Middle school fix essential in education

Tuesday, Dec. 6
December 6, 2011
Jake P. Lipari
December 8, 2011
Tuesday, Dec. 6
December 6, 2011
Jake P. Lipari
December 8, 2011

Another education advocacy group has stated the obvious; public schools are in trouble and need to undergo changes. The Atlanta-based Southern Regional Education Board said last week that the way to improve graduation rates is to change the way middle school is managed.


Grades six, seven and eight are typically when students decide for themselves how seriously they will take the remainder of their formal education.

A 16-state review by the 35-member SREB said waiting until high school to stress the importance of learning is too late to insure graduation and more importantly actual learning.


The good news is that in Louisiana, education administrators already know that. Superintendents from Terrebonne, Lafourche and St. Mary parishes have all said that much of their new approach to learning and standardized testing has focused on lower grade levels with the intention of instilling skills that will lead to graduation.


Louisiana’s current graduation rate is at an embarrassing 67.4 percent. State law passed in 2009 mandates that level be improved to 80 percent by 2014. That is an improvement, but still not something to brag about.

The SREB report noted that in southern states only 28 percent of students tested scored at a level of proficiency in reading. Only 29 percent did so in math.

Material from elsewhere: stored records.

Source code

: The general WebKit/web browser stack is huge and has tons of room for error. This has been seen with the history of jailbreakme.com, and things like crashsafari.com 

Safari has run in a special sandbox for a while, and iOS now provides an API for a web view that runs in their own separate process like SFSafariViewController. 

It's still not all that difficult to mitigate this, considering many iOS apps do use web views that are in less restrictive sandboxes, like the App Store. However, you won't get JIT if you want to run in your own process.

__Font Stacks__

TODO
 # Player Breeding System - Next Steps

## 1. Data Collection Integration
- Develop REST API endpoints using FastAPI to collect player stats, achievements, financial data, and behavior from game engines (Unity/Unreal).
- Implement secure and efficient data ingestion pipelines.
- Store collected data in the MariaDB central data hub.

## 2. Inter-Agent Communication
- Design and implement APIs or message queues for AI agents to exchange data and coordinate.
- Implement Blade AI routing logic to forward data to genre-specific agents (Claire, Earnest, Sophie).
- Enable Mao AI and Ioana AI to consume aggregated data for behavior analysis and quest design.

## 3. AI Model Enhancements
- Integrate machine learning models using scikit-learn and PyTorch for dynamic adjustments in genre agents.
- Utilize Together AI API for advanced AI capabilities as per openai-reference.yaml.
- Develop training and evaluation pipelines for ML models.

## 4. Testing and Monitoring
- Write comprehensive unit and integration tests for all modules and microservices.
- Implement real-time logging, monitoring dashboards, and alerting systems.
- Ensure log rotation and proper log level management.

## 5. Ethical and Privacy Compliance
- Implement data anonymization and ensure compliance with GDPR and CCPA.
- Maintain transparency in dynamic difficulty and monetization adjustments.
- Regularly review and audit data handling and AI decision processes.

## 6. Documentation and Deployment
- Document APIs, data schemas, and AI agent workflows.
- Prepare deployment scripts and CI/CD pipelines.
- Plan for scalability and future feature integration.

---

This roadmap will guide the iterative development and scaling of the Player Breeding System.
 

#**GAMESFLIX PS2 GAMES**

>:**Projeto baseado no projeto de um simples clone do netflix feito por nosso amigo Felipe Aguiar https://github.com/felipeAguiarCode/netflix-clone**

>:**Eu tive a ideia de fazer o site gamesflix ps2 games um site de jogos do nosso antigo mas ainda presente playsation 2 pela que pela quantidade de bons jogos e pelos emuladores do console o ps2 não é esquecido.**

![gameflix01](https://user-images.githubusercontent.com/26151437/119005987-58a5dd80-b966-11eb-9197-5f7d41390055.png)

The SREB answers such conditions by advising that:


• Teachers and administrators undergo training to focus on middle school

• Middle schools focus on engineering, literacy, math, science and technology


• States aim at having 90 percent of eighth graders graduate high school

• Eighty percent of graduates secure post secondary training

• And 66 percent of them complete college or career training

We believe more measures should be added:

• Allow administrators and teachers, not legislators and bureaucrats, to teach in the classroom

• Eliminate teaching simply to pass standardized tests and focus on practical subjects

• Stop selling the idea that moving from an F to an F+ is a major accomplishment

• Instill rewards for those making the grade, among teachers and pupils, and consequences for those that do not

Until public education becomes results oriented and eliminates the practice of modifying facts to make everyone feel better about whom they are, no genuine educating will take place at any level.

There still is much for legislators and advocates who impact educators to learn.